EXERCISE DETAILS
If a line in the data below contains the word "style", copy it out.

=== Section Start ===

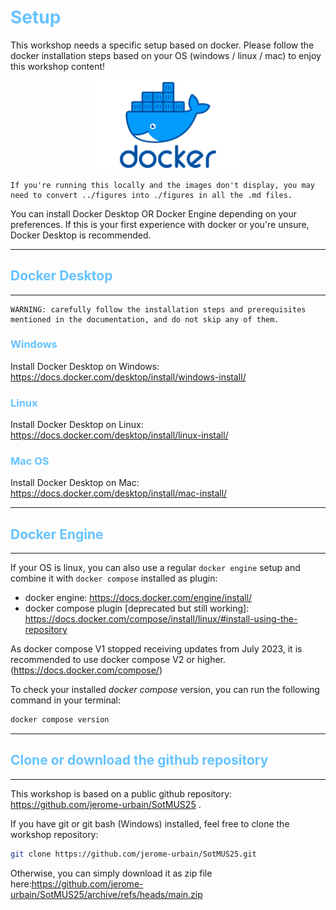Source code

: # <span style="color:#66C3FF">Setup<span>

This workshop needs a specific setup based on docker. 
Please follow the docker installation steps based on your OS (windows / linux / mac) to enjoy this workshop content!

<div align="center">
<img src="../figures/docker_logo.png" alt="docker" width="50%">
</div>

```Warning
If you're running this locally and the images don't display, you may need to convert ../figures into ./figures in all the .md files.
```

You can install Docker Desktop OR Docker Engine depending on your preferences.
If this is your first experience with docker or you're unsure, Docker Desktop is recommended.

----------------
## <span style="color:#66C3FF">Docker Desktop<span>
----------------

```{warning}
WARNING: carefully follow the installation steps and prerequisites mentioned in the documentation, and do not skip any of them.
```

### <span style="color:#66C3FF">Windows<span>

Install Docker Desktop on Windows:
<a href="https://docs.docker.com/desktop/install/windows-install">https://docs.docker.com/desktop/install/windows-install/</a>


### <span style="color:#66C3FF">Linux<span>
Install Docker Desktop on Linux:
<a href="https://docs.docker.com/desktop/install/linux-install/">https://docs.docker.com/desktop/install/linux-install/</a>



### <span style="color:#66C3FF">Mac OS<span>
Install Docker Desktop on Mac:
<a href="https://docs.docker.com/desktop/install/mac-install/">https://docs.docker.com/desktop/install/mac-install/</a>




----------------
## <span style="color:#66C3FF">Docker Engine<span>
----------------

If your OS is linux, you can also use a regular ```docker engine``` setup and combine it with ```docker compose``` installed as plugin:
- docker engine: <a href="https://docs.docker.com/engine/install/">https://docs.docker.com/engine/install/</a>
- docker compose plugin [deprecated but still working]: <a href="https://docs.docker.com/compose/install/linux/#install-using-the-repository">https://docs.docker.com/compose/install/linux/#install-using-the-repository</a>


As docker compose V1 stopped receiving updates from July 2023, it is recommended to use docker compose V2 or higher. (<a href="https://docs.docker.com/compose/">https://docs.docker.com/compose/</a>)

To check your installed _docker compose_ version, you can run the following command in your terminal:
```bash
docker compose version
```

----------------
## <span style="color:#66C3FF">Clone or download the github repository<span>
----------------

This workshop is based on a public github repository: <a href="https://github.com/jerome-urbain/SotMUS25">https://github.com/jerome-urbain/SotMUS25</a>
.


If you have git or git bash (Windows) installed, feel free to clone the workshop repository:

```bash
git clone https://github.com/jerome-urbain/SotMUS25.git
```

Otherwise, you can simply download it as zip file here:<a href="https://github.com/jerome-urbain/SotMUS25/archive/refs/heads/main.zip">https://github.com/jerome-urbain/SotMUS25/archive/refs/heads/main.zip</a>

=== Section End ===

WRITTEN RESPONSE
: # <span style="color:#66C3FF">Setup<span>
## <span style="color:#66C3FF">Docker Desktop<span>
### <span style="color:#66C3FF">Windows<span>
### <span style="color:#66C3FF">Linux<span>
### <span style="color:#66C3FF">Mac OS<span>
## <span style="color:#66C3FF">Docker Engine<span>
## <span style="color:#66C3FF">Clone or download the github repository<span>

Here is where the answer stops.